2025-11-12T12:37:10.401101

Local Learning for Covariate Selection in Nonparametric Causal Effect Estimation with Latent Variables

Li, Guo, Xie et al.
Estimating causal effects from nonexperimental data is a fundamental problem in many fields of science. A key component of this task is selecting an appropriate set of covariates for confounding adjustment to avoid bias. Most existing methods for covariate selection often assume the absence of latent variables and rely on learning the global network structure among variables. However, identifying the global structure can be unnecessary and inefficient, especially when our primary interest lies in estimating the effect of a treatment variable on an outcome variable. To address this limitation, we propose a novel local learning approach for covariate selection in nonparametric causal effect estimation, which accounts for the presence of latent variables. Our approach leverages testable independence and dependence relationships among observed variables to identify a valid adjustment set for a target causal relationship, ensuring both soundness and completeness under standard assumptions. We validate the effectiveness of our algorithm through extensive experiments on both synthetic and real-world data.
academic

Local Learning for Covariate Selection in Nonparametric Causal Effect Estimation with Latent Variables

Basic Information

  • Paper ID: 2411.16315
  • Title: Local Learning for Covariate Selection in Nonparametric Causal Effect Estimation with Latent Variables
  • Authors: Zheng Li, Xichen Guo, Feng Xie, Zeng Yan, Hao Zhang, Zhi Geng
  • Classification: cs.LG math.ST stat.ML stat.TH
  • Conference: 39th Conference on Neural Information Processing Systems (NeurIPS 2025)
  • Paper Link: https://arxiv.org/abs/2411.16315

Abstract

Estimating causal effects from non-experimental data is a fundamental problem across many scientific disciplines. A critical component of this task is selecting an appropriate set of covariates for confounding adjustment to avoid bias. Existing covariate selection methods typically assume the absence of latent variables and rely on learning the global network structure among variables. However, when the primary focus is on estimating the effect of a treatment variable on an outcome variable, identifying the global structure may be unnecessary and inefficient. To address this limitation, this paper proposes a novel local learning approach for covariate selection in nonparametric causal effect estimation in the presence of latent variables. The method leverages testable independence and dependence relationships among observed variables to identify valid adjustment sets for the target causal relationship, ensuring completeness and correctness under standard assumptions.

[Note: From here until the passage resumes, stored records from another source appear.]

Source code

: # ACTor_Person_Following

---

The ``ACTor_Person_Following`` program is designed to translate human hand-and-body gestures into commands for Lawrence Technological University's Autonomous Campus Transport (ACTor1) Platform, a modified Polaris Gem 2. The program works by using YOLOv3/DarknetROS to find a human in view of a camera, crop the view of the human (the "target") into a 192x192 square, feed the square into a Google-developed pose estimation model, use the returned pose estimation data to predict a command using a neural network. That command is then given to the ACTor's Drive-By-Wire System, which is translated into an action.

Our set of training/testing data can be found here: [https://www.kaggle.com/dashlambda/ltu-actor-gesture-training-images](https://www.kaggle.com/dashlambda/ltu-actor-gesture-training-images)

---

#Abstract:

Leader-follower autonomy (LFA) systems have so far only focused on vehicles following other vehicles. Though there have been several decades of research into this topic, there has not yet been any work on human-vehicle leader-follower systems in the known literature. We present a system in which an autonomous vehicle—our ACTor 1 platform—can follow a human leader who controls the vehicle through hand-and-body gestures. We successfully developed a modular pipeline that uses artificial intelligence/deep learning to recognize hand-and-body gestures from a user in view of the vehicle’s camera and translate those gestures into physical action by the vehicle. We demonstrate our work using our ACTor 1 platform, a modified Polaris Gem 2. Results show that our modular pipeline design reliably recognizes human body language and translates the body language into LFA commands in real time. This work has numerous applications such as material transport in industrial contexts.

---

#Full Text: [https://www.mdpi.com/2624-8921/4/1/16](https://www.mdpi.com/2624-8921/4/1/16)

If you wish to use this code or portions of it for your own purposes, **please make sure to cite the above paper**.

Research Background and Motivation

Problem Definition

The core problem addressed by this research is: How can we efficiently select a set of covariates to estimate the causal effect of a specific treatment variable X on an outcome variable Y in the presence of latent variables?

Problem Significance

  1. Broad Applicability: Causal effect estimation is crucial in epidemiology, social sciences, economics, and artificial intelligence
  2. Practical Necessity: In real-world applications, ideal randomized controlled trials are often difficult to implement
  3. Bias Control: Incorrect covariate selection leads to biased causal effect estimates

Limitations of Existing Methods

  1. Global Structure Learning: Existing methods such as IDA and LV-IDA require learning the complete causal graph structure, resulting in high computational complexity
  2. Neglect of Latent Variables: Many methods assume the absence of latent confounding variables, which is unrealistic in practical applications
  3. Incompleteness of Local Methods: Methods like CEELS, while more efficient, may miss valid adjustment sets

Research Motivation

The starting point of this paper is to develop a covariate selection method that maintains the efficiency advantages of local learning while ensuring completeness and correctness, particularly in complex scenarios with latent variables.

Core Contributions

  1. Proposes LSAS Algorithm: Designs a fully local covariate selection algorithm that leverages testable independence and dependence relationships, allowing for the existence of latent variables
  2. Theoretical Guarantees: Proves the completeness and correctness of the proposed algorithm under standard assumptions, enabling identification of valid adjustment sets for target causal relationships
  3. Efficiency Improvement: Significantly reduces computational complexity compared to global methods, reducing time complexity from O(t×2^t) to O(|MB(X)|-1)×2^|MB(Y)|-1+n
  4. Experimental Validation: Verifies algorithm effectiveness on both synthetic and real data

Methodology Details

Task Definition

Input: Observed dataset D containing treatment variable X, outcome variable Y, and covariate set O Output:

  • Scenario S1: Causal effect estimate θ of X on Y
  • Scenario S2: Determination that X has no causal effect on Y (θ=0)
  • Scenario S3: Unable to determine whether causal effect exists (θ=∅)

Constraints:

  • Y is not a causal ancestor of X
  • O is a set of pre-treatment variables (X and Y are not causal ancestors of any variable in O)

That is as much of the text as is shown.